TASK STATEMENT ▸
How many lines in the data below contain the word "subsubsection"? State only the number.

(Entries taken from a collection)
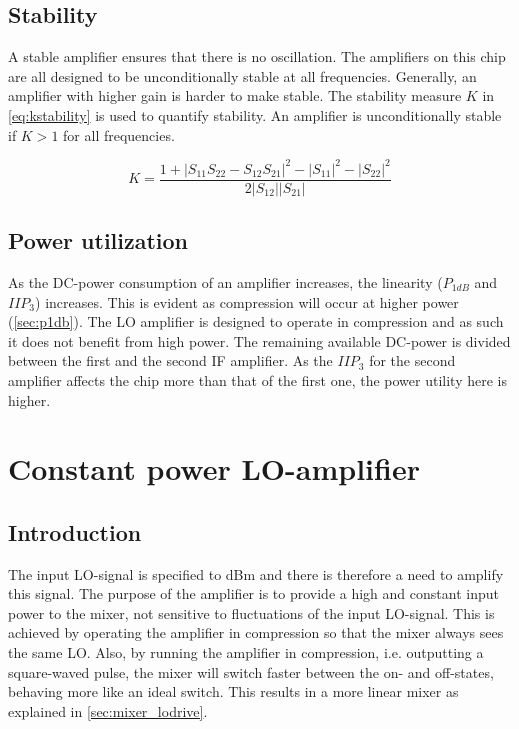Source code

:		\subsection{Stability}
			A stable amplifier ensures that there is no oscillation.\autocite{grosch99} The amplifiers on this chip are all designed to be unconditionally stable at all frequencies. Generally, an amplifier with higher gain is harder to make stable. The stability measure $K$ in \autoref{eq:kstability} is used to quantify stability. An amplifier is unconditionally stable if $K>1$ for all frequencies.

			\begin{equation}\label{eq:kstability}
				K=\frac{1+|S_{11}S_{22}-S_{12}S_{21}|^2-|S_{11}|^2-|S_{22}|^2}{2|S_{12}||S_{21}|}
			\end{equation}

		\subsection{Power utilization}\label{sec:power}
			As the DC-power consumption of an amplifier increases, the linearity ($P_{1dB}$ and $IIP_3$) increases. This is evident as compression will occur at higher power (\autoref{sec:p1db}). The LO amplifier is designed to operate in compression and as such it does not benefit from high power. The remaining available DC-power is divided between the first and the second IF amplifier. As the $IIP_3$ for the second amplifier affects the chip more than that of the first one, the power utility here is higher.

	\section{Constant power LO-amplifier}\label{sec:lo_amp}
		\subsection{Introduction}
			The input LO-signal is specified to \unit[-5--0]{dBm} and there is therefore a need to amplify this signal. The purpose of the amplifier is to provide a high and constant input power to the mixer, not sensitive to fluctuations of the input LO-signal. This is achieved by operating the amplifier in compression so that the mixer always sees the same LO. Also, by running the amplifier in compression, i.e. outputting a square-waved pulse, the mixer will switch faster between the on- and off-states, behaving more like an ideal switch. This results in a more linear mixer as explained in \autoref{sec:mixer_lodrive}.\autocite{vice03} %



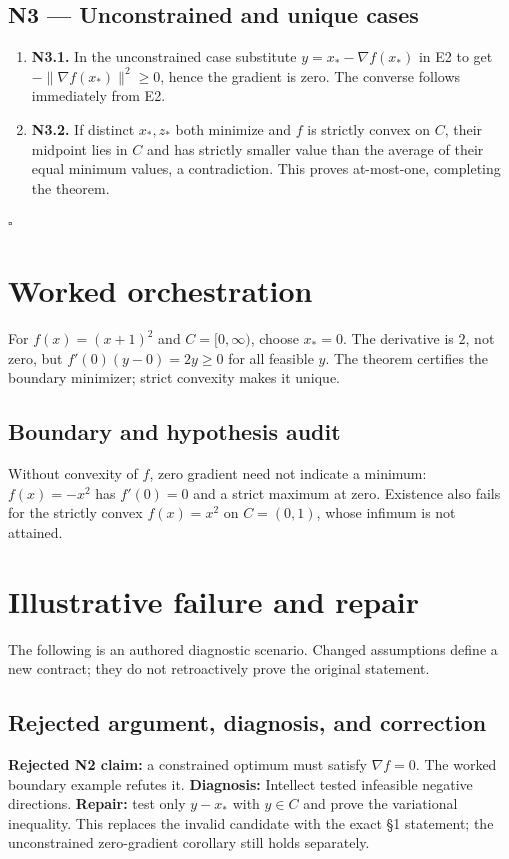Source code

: \documentclass[preprint,12pt,aps,pra,showkeys,amsmath,amssymb,superscriptaddress,floatfix]{revtex4-2}
\theoremstyle{definition}
\theoremstyle{remark}
\begin{document}
\subsection{N3 --- Unconstrained and unique
cases}\label{n3-unconstrained-and-unique-cases}

\begin{enumerate}
\def\labelenumi{\arabic{enumi}.}
\item
  \textbf{N3.1.} In the unconstrained case substitute
  \(y=x_*-\nabla f(x_*)\) in E2 to get \(-\|\nabla f(x_*)\|^2\ge0\),
  hence the gradient is zero. The converse follows immediately from E2.
\item
  \textbf{N3.2.} If distinct \(x_*,z_*\) both minimize and \(f\) is
  strictly convex on \(C\), their midpoint lies in \(C\) and has
  strictly smaller value than the average of their equal minimum values,
  a contradiction. This proves at-most-one, completing the theorem.
\end{enumerate}

\hfill$\square$

\section{Worked orchestration}

For \(f(x)=(x+1)^2\) and \(C=[0,\infty)\), choose \(x_*=0\). The
derivative is \(2\), not zero, but \(f'(0)(y-0)=2y\ge0\) for all
feasible \(y\). The theorem certifies the boundary minimizer; strict
convexity makes it unique.

\subsection{Boundary and hypothesis audit}

Without convexity of \(f\), zero gradient need not indicate a minimum:
\(f(x)=-x^2\) has \(f'(0)=0\) and a strict maximum at zero. Existence
also fails for the strictly convex \(f(x)=x^2\) on \(C=(0,1)\), whose
infimum is not attained.

\section{Illustrative failure and repair}

The following is an authored diagnostic scenario. Changed assumptions
define a new contract; they do not retroactively prove the original
statement.

\subsection{Rejected argument, diagnosis, and correction}
\textbf{Rejected N2 claim:} a constrained optimum must satisfy
\(\nabla f=0\). The worked boundary example refutes it.
\textbf{Diagnosis:} Intellect tested infeasible negative directions.
\textbf{Repair:} test only \(y-x_*\) with \(y\in C\) and prove the
variational inequality. This replaces the invalid candidate with the
exact §1 statement; the unconstrained zero-gradient corollary still
holds separately.
\end{document}
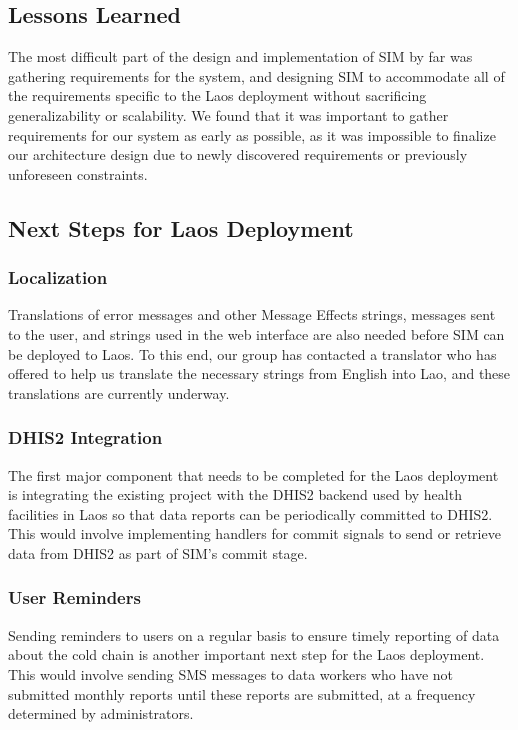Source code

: \documentclass{acm_proc_article-sp}
\begin{document}
\subsection{Lessons Learned}

The most difficult part of the design and implementation of SIM by far was gathering requirements for the system, and designing SIM to accommodate all of the requirements specific to the Laos deployment without sacrificing generalizability or scalability. We found that it was important to gather requirements for our system as early as possible, as it was impossible to finalize our architecture design due to newly discovered requirements or previously unforeseen constraints.

\subsection{Next Steps for Laos Deployment}

\subsubsection{Localization}

Translations of error messages and other Message Effects strings, messages sent to the user, and strings used in the web interface are also needed before SIM can be deployed to Laos. To this end, our group has contacted a translator who has offered to help us translate the necessary strings from English into Lao, and these translations are currently underway.

\subsubsection{DHIS2 Integration}

The first major component that needs to be completed for the Laos deployment is integrating the existing project with the DHIS2 backend used by health facilities in Laos so that data reports can be periodically committed to DHIS2. This would involve implementing handlers for commit signals to send or retrieve data from DHIS2 as part of SIM's commit stage.

\subsubsection{User Reminders}

Sending reminders to users on a regular basis to ensure timely reporting of data about the cold chain is another important next step for the Laos deployment. This would involve sending SMS messages to data workers who have not submitted monthly reports until these reports are submitted, at a frequency determined by administrators. 
\end{document}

RESPONSE TO THIS TASK ▸
3